Specific Learning Outcomes

Count up to 50 objects by grouping the objects in tens.

Description of Mathematics

Number Framework Stage 2

Required Resource Materials
Materials suitable for bundling into tens (e.g., sticks with rubber bands around bundles of ten, or beans in lots of ten in film canisters or plastic bags).
Activity

Many students will be able to read two-digit numbers but not realise that they represent ones and tens. This activity is designed to help them to learn this. In particular, many may not realise that “ty” at the end of words means “tens”. It is important that students learn to decode words like “sixty” as six tens. 

Using materials

Problem: Your job at the factory is to bundle up felt pens and send them to the shops.
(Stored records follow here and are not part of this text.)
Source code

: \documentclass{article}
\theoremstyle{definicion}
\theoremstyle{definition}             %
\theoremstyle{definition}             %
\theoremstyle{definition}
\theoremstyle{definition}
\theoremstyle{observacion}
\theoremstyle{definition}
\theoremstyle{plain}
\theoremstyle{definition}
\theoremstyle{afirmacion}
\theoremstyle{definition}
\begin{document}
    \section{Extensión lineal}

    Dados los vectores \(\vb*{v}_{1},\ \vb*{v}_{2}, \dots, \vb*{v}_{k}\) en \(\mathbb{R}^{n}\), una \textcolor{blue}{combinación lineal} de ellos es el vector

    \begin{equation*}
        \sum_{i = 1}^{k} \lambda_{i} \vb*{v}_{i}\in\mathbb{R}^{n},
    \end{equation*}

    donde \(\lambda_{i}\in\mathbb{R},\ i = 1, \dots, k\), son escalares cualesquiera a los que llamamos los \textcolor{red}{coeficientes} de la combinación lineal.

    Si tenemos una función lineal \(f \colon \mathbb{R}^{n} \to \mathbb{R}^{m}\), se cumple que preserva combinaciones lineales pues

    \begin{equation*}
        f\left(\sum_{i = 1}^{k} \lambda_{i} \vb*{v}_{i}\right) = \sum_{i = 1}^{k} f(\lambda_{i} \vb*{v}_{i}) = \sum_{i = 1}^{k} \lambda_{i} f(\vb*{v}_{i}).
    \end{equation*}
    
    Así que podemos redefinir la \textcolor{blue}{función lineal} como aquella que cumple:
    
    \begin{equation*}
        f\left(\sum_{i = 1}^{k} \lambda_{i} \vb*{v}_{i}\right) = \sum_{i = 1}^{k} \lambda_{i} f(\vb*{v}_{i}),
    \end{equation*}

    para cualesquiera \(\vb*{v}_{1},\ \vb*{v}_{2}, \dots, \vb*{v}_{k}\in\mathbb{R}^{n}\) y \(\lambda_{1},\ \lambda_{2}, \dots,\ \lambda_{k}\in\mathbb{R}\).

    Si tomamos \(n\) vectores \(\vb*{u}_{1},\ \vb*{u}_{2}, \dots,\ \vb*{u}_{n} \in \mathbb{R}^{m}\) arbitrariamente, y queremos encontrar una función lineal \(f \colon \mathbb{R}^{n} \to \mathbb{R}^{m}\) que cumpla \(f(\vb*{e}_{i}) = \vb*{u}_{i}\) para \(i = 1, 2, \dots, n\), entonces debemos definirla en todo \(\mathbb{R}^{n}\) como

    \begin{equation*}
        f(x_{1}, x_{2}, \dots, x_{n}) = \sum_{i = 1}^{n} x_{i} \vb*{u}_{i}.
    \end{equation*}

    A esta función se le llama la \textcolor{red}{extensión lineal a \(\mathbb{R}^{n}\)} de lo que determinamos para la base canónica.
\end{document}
Each bundle has exactly ten felt pens in it. At the end of the day, you have to write down how many felt pens you have packed.

Give pairs of students about fifty items of loose place-value material and get them to create bundles of ten.
Record the answers for all the pairs in a table.

Examples: Have the students repeat the grouping and recording of objects in ones and tens with other place-value materials.

Problem: Jerry has forty-three felt pens and Mark has thirty-four felt pens. Who has more felt pens?

Record 43 and 34 on the board or in the modelling book.
Have the students model both forty-three and thirty-four with bundled materials and discuss why forty-three is more.
Record “43 is more than 34” on the board or in the modelling book.

Examples: Word problems and recording for these pairs: Which number is larger: 56 or 65? 14 or 41? 25 or 52? 2 or 23? …
(For this problem in greater depth, see “The Bubblegum Machine”, Connected 2 1999.)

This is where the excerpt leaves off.